Source data section start
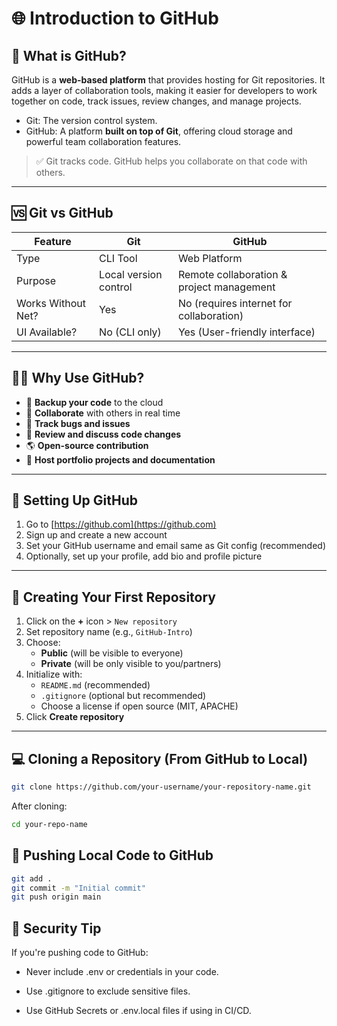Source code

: # 🌐 Introduction to GitHub

## 📌 What is GitHub?

GitHub is a **web-based platform** that provides hosting for Git repositories. It adds a layer of collaboration tools, making it easier for developers to work together on code, track issues, review changes, and manage projects.

- Git: The version control system.
- GitHub: A platform **built on top of Git**, offering cloud storage and powerful team collaboration features.

> ✅ Git tracks code. GitHub helps you collaborate on that code with others.

---

## 🆚 Git vs GitHub

| Feature             | Git                                   | GitHub                                           |
|--------------------|----------------------------------------|--------------------------------------------------|
| Type               | CLI Tool                              | Web Platform                                     |
| Purpose            | Local version control                 | Remote collaboration & project management       |
| Works Without Net? | Yes                                   | No (requires internet for collaboration)        |
| UI Available?      | No (CLI only)                         | Yes (User-friendly interface)                   |

---

## 🧑‍💻 Why Use GitHub?

- 🧠 **Backup your code** to the cloud
- 👥 **Collaborate** with others in real time
- 🐛 **Track bugs and issues**
- 📂 **Review and discuss code changes**
- 🌎 **Open-source contribution**
- 🚀 **Host portfolio projects and documentation**

---

## 🪪 Setting Up GitHub

1. Go to [https://github.com](https://github.com)
2. Sign up and create a new account
3. Set your GitHub username and email same as Git config (recommended)
4. Optionally, set up your profile, add bio and profile picture

---

## 🧱 Creating Your First Repository

1. Click on the **+** icon > `New repository`
2. Set repository name (e.g., `GitHub-Intro`)
3. Choose:
   - **Public** (will be visible to everyone)  
   - **Private** (will be only visible to you/partners)
4. Initialize with:
   - `README.md` (recommended)
   - `.gitignore` (optional but recommended)
   - Choose a license if open source (MIT, APACHE)
5. Click **Create repository**

---

## 💻 Cloning a Repository (From GitHub to Local)

```bash
git clone https://github.com/your-username/your-repository-name.git
```
After cloning:
```bash
cd your-repo-name
```

## 🔁 Pushing Local Code to GitHub

```bash
git add .
git commit -m "Initial commit"
git push origin main
```


## 🔐 Security Tip
If you're pushing code to GitHub:
- Never include .env or credentials in your code.

- Use .gitignore to exclude sensitive files.

- Use GitHub Secrets or .env.local files if using in CI/CD.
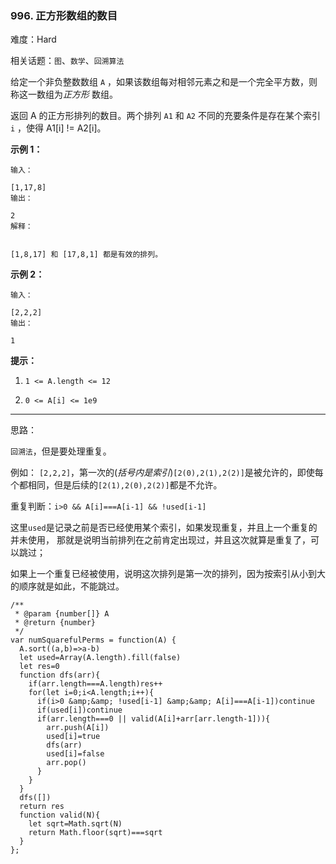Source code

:### 996. 正方形数组的数目

难度：Hard

相关话题：`图`、`数学`、`回溯算法`

给定一个非负整数数组 `A` ，如果该数组每对相邻元素之和是一个完全平方数，则称这一数组为*正方形* 数组。



返回 A 的正方形排列的数目。两个排列  `A1`  和  `A2`  不同的充要条件是存在某个索引  `i` ，使得 A1[i] != A2[i]。







**示例 1：** 



```
输入：

[1,17,8]
输出：

2
解释：


[1,8,17] 和 [17,8,1] 都是有效的排列。
```


**示例 2：** 



```
输入：

[2,2,2]
输出：

1
```






**提示：** 




1.  `1 <= A.length <= 12` 

2.  `0 <= A[i] <= 1e9` 






-----

思路：

`回溯法`，但是要处理重复。

例如： `[2,2,2]`，第一次的(*括号内是索引*)`[2(0),2(1),2(2)]`是被允许的，即使每个都相同，但是后续的`[2(1),2(0),2(2)]`都是不允许。

重复判断：`i>0 && A[i]===A[i-1] && !used[i-1]`

这里`used`是记录之前是否已经使用某个索引，如果发现重复，并且上一个重复的并未使用，
那就是说明当前排列在之前肯定出现过，并且这次就算是重复了，可以跳过；

如果上一个重复已经被使用，说明这次排列是第一次的排列，因为按索引从小到大的顺序就是如此，不能跳过。
```
/**
 * @param {number[]} A
 * @return {number}
 */
var numSquarefulPerms = function(A) {
  A.sort((a,b)=>a-b)
  let used=Array(A.length).fill(false)
  let res=0
  function dfs(arr){
    if(arr.length===A.length)res++
    for(let i=0;i<A.length;i++){
      if(i>0 &amp;&amp; !used[i-1] &amp;&amp; A[i]===A[i-1])continue
      if(used[i])continue
      if(arr.length===0 || valid(A[i]+arr[arr.length-1])){
        arr.push(A[i])
        used[i]=true
        dfs(arr)
        used[i]=false
        arr.pop()
      }
    }
  }
  dfs([])
  return res
  function valid(N){
    let sqrt=Math.sqrt(N)
    return Math.floor(sqrt)===sqrt
  }
};
```

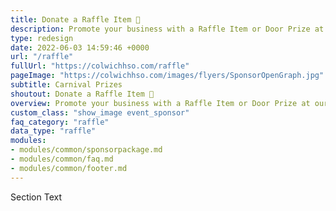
 ```yaml
---
title: Donate a Raffle Item 🎁
description: Promote your business with a Raffle Item or Door Prize at our upcoming Carnival! 
type: redesign
date: 2022-06-03 14:59:46 +0000
url: "/raffle"
fullUrl: "https://colwichhso.com/raffle"
pageImage: "https://colwichhso.com/images/flyers/SponsorOpenGraph.jpg"
subtitle: Carnival Prizes
shoutout: Donate a Raffle Item 🎁
overview: Promote your business with a Raffle Item or Door Prize at our upcoming Carnival! Proceeds directly benefit the school, and we'll give your company a bit of exposure!
custom_class: "show_image event_sponsor"
faq_category: "raffle"
data_type: "raffle"
modules:
- modules/common/sponsorpackage.md
- modules/common/faq.md
- modules/common/footer.md
---
```

Section Text
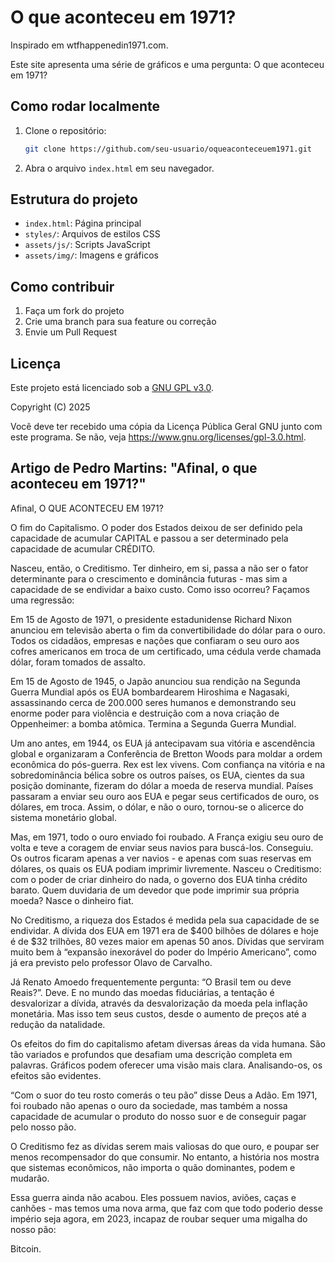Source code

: # O que aconteceu em 1971?

Inspirado em wtfhappenedin1971.com. 

Este site apresenta uma série de gráficos e uma pergunta: O que aconteceu em 1971?

## Como rodar localmente

1. Clone o repositório:
   ```bash
   git clone https://github.com/seu-usuario/oqueaconteceuem1971.git
   ```
2. Abra o arquivo `index.html` em seu navegador.

## Estrutura do projeto
- `index.html`: Página principal
- `styles/`: Arquivos de estilos CSS
- `assets/js/`: Scripts JavaScript
- `assets/img/`: Imagens e gráficos

## Como contribuir
1. Faça um fork do projeto
2. Crie uma branch para sua feature ou correção
3. Envie um Pull Request

## Licença
Este projeto está licenciado sob a [GNU GPL v3.0](LICENSE).

Copyright (C) 2025

Você deve ter recebido uma cópia da Licença Pública Geral GNU junto com este programa. Se não, veja <https://www.gnu.org/licenses/gpl-3.0.html>. 


## Artigo de Pedro Martins: "Afinal, o que aconteceu em 1971?"

Afinal, O QUE ACONTECEU EM 1971? 

O fim do Capitalismo. O poder dos Estados deixou de ser definido pela capacidade de acumular CAPITAL e passou a ser determinado pela capacidade de acumular CRÉDITO. 

Nasceu, então, o Creditismo. Ter dinheiro, em si, passa a não ser o fator determinante para o crescimento e dominância futuras - mas sim a capacidade de se endividar a baixo custo. Como isso ocorreu? Façamos uma regressão: 

Em 15 de Agosto de 1971, o presidente estadunidense Richard Nixon anunciou em televisão aberta o fim da convertibilidade do dólar para o ouro. Todos os cidadãos, empresas e nações que confiaram o seu ouro aos cofres americanos em troca de um certificado, uma cédula verde chamada dólar, foram tomados de assalto. 

Em 15 de Agosto de 1945, o Japão anunciou sua rendição na Segunda Guerra Mundial após os EUA bombardearem Hiroshima e Nagasaki, assassinando cerca de 200.000 seres humanos e demonstrando seu enorme poder para violência e destruição com a nova criação de Oppenheimer: a bomba atômica. Termina a Segunda Guerra Mundial. 

Um ano antes, em 1944, os EUA já antecipavam sua vitória e ascendência global e organizaram a Conferência de Bretton Woods para moldar a ordem econômica do pós-guerra. Rex est lex vivens. Com confiança na vitória e na sobredominância bélica sobre os outros países, os EUA, cientes da sua posição dominante, fizeram do dólar a moeda de reserva mundial. Países passaram a enviar seu ouro aos EUA e pegar seus certificados de ouro, os dólares, em troca. Assim, o dólar, e não o ouro, tornou-se o alicerce do sistema monetário global. 

Mas, em 1971, todo o ouro enviado foi roubado. A França exigiu seu ouro de volta e teve a coragem de enviar seus navios para buscá-los. Conseguiu. Os outros ficaram apenas a ver navios - e apenas com suas reservas em dólares, os quais os EUA podiam imprimir livremente. Nasceu o Creditismo: com o poder de criar dinheiro do nada, o governo dos EUA tinha crédito barato. Quem duvidaria de um devedor que pode imprimir sua própria moeda? Nasce o dinheiro fiat. 

No Creditismo, a riqueza dos Estados é medida pela sua capacidade de se endividar. A dívida dos EUA em 1971 era de $400 bilhões de dólares e hoje é de $32 trilhões, 80 vezes maior em apenas 50 anos. Dívidas que serviram muito bem à “expansão inexorável do poder do Império Americano”, como já era previsto pelo professor Olavo de Carvalho. 

Já Renato Amoedo frequentemente pergunta: “O Brasil tem ou deve Reais?”. Deve. E no mundo das moedas fiduciárias, a tentação é desvalorizar a dívida, através da desvalorização da moeda pela inflação monetária. Mas isso tem seus custos, desde o aumento de preços até a redução da natalidade. 

Os efeitos do fim do capitalismo afetam diversas áreas da vida humana. São tão variados e profundos que desafiam uma descrição completa em palavras. Gráficos podem oferecer uma visão mais clara. Analisando-os, os efeitos são evidentes.

“Com o suor do teu rosto comerás o teu pão” disse Deus a Adão. Em 1971, foi roubado não apenas o ouro da sociedade, mas também a nossa capacidade de acumular o produto do nosso suor e de conseguir pagar pelo nosso pão. 

O Creditismo fez as dívidas serem mais valiosas do que ouro, e poupar ser menos recompensador do que consumir. No entanto, a história nos mostra que sistemas econômicos, não importa o quão dominantes, podem e mudarão. 

Essa guerra ainda não acabou. Eles possuem navios, aviões, caças e canhões - mas temos uma nova arma, que faz com que todo poderio desse império seja agora, em 2023, incapaz de roubar sequer uma migalha do nosso pão:

Bitcoin.
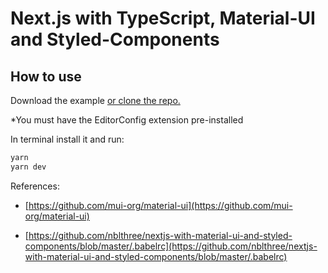 # Next.js with TypeScript, Material-UI and Styled-Components

## How to use

Download the example [or clone the repo.](https://github.com/JonathanSeehagen/nextjs-typescript-material-ui-styled-components)

*You must have the EditorConfig extension pre-installed

In terminal install it and run:

```sh
yarn
yarn dev
```

References:

- [https://github.com/mui-org/material-ui](https://github.com/mui-org/material-ui)

- [https://github.com/nblthree/nextjs-with-material-ui-and-styled-components/blob/master/.babelrc](https://github.com/nblthree/nextjs-with-material-ui-and-styled-components/blob/master/.babelrc)
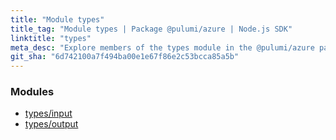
 ```yaml
---
title: "Module types"
title_tag: "Module types | Package @pulumi/azure | Node.js SDK"
linktitle: "types"
meta_desc: "Explore members of the types module in the @pulumi/azure package."
git_sha: "6d742100a7f494ba00e1e67f86e2c53bcca85a5b"
---
```


<!-- WARNING: this page was generated by a tool. Do not edit it by hand. -->
<!-- To change it, please see https://github.com/pulumi/docs/tree/master/tools/tscdocgen. -->


<h3>Modules</h3>
<ul class="api">
    <li><a href="input/"><span class="symbol module"></span>types/input</a></li>
    <li><a href="output/"><span class="symbol module"></span>types/output</a></li>
</ul>









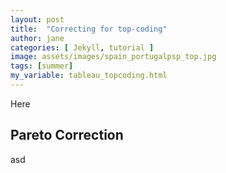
 ```yaml
---
layout: post
title:  "Correcting for top-coding"
author: jane
categories: [ Jekyll, tutorial ]
image: assets/images/spain_portugalpsp_top.jpg
tags: [summer]
my_variable: tableau_topcoding.html
---
```


Here


## Pareto Correction
asd
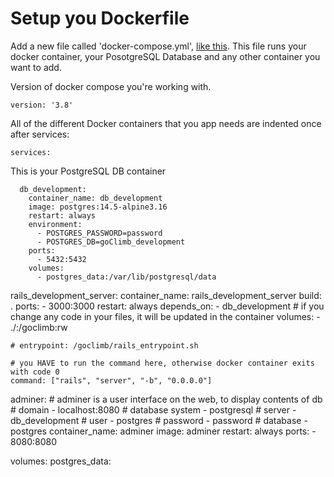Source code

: # Setup you Dockerfile
Add a new file called 'docker-compose.yml', [like this](docker-compose.yml). This file runs your docker container, your PosotgreSQL Database and any other container you want to add.
<br>

Version of docker compose you're working with.
```
version: '3.8'
```
All of the different Docker containers that you app needs are indented once after services:
```
services:
```
This is your PostgreSQL DB container
```
  db_development:
    container_name: db_development
    image: postgres:14.5-alpine3.16
    restart: always
    environment:
      - POSTGRES_PASSWORD=password
      - POSTGRES_DB=goClimb_development
    ports:
      - 5432:5432
    volumes:
      - postgres_data:/var/lib/postgresql/data
```

  rails_development_server:
    container_name: rails_development_server
    build: .
    ports:
      - 3000:3000
    restart: always
    depends_on:
      - db_development
    # if you change any code in your files, it will be updated in the container
    volumes:
      - ./:/goclimb:rw

    # entrypoint: /goclimb/rails_entrypoint.sh

    # you HAVE to run the command here, otherwise docker container exits with code 0
    command: ["rails", "server", "-b", "0.0.0.0"]

  adminer:
    # adminer is a user interface on the web, to display contents of db
    # domain - localhost:8080
    # database system - postgresql
    # server - db_development
    # user - postgres
    # password - password
    # database - postgres
    container_name: adminer
    image: adminer
    restart: always
    ports:
      - 8080:8080

volumes:
  postgres_data:
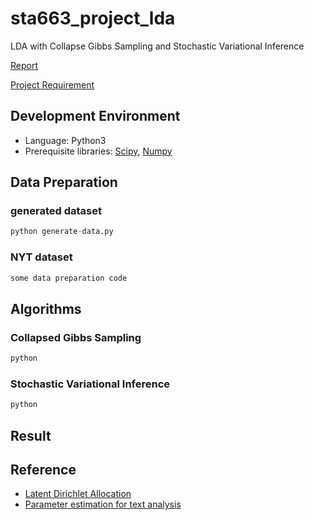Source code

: # sta663_project_lda
LDA with Collapse Gibbs Sampling and Stochastic Variational Inference

[Report](https://www.overleaf.com/15867250wrvzjcyhcwxj#/60454983/)

[Project Requirement](https://docs.google.com/spreadsheets/d/1QaqKi-5EuTtq0bPap0xDkqHyVI0TH0RW65lX2VisMuU/edit?usp=sharing)

## Development Environment
* Language: Python3
* Prerequisite libraries: [Scipy](http://scipy.org), [Numpy](http://numpy.org)


## Data Preparation
### generated dataset
```python
python generate-data.py 
```
### NYT dataset
```python
some data preparation code
```

## Algorithms
### Collapsed Gibbs Sampling
``` python
python
``` 

### Stochastic Variational Inference
```python
python
```

## Result



## Reference
* [Latent Dirichlet Allocation](http://www.cs.columbia.edu/~blei/papers/BleiNgJordan2003.pdf)
* [Parameter estimation for text analysis](http://www.arbylon.net/publications/text-est.pdf)



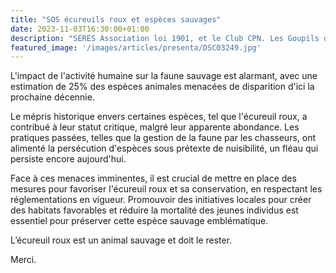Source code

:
 ```yaml
---
title: "SOS écureuils roux et espèces sauvages"
date: 2023-11-03T16:30:00+01:00
description: "SERES Association loi 1901, et le Club CPN. Les Goupils d'Halatte"
featured_image: '/images/articles/presenta/DSC03249.jpg'
---
```

L'impact de l'activité humaine sur la faune sauvage est alarmant, avec une estimation de 25% des espèces animales menacées de disparition d'ici la prochaine décennie. 

Le mépris historique envers certaines espèces, tel que l'écureuil roux, a contribué à leur statut critique, malgré leur apparente abondance. Les pratiques passées, telles que la gestion de la faune par les chasseurs, ont alimenté la persécution d'espèces sous prétexte de nuisibilité, un fléau qui persiste encore aujourd'hui. 

Face à ces menaces imminentes, il est crucial de mettre en place des mesures pour favoriser l'écureuil roux et sa conservation, en respectant les réglementations en vigueur. Promouvoir des initiatives locales pour créer des habitats favorables et réduire la mortalité des jeunes individus est essentiel pour préserver cette espèce sauvage emblématique.

L’écureuil roux est un animal sauvage et doit le rester.

Merci.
Source data section end
- **What needs to be done**: When a line of the data holds the string "description", pick it out and copy it.

- **Response box**:
description: Promote your business with a Raffle Item or Door Prize at our upcoming Carnival! 
description: "SERES Association loi 1901, et le Club CPN. Les Goupils d'Halatte"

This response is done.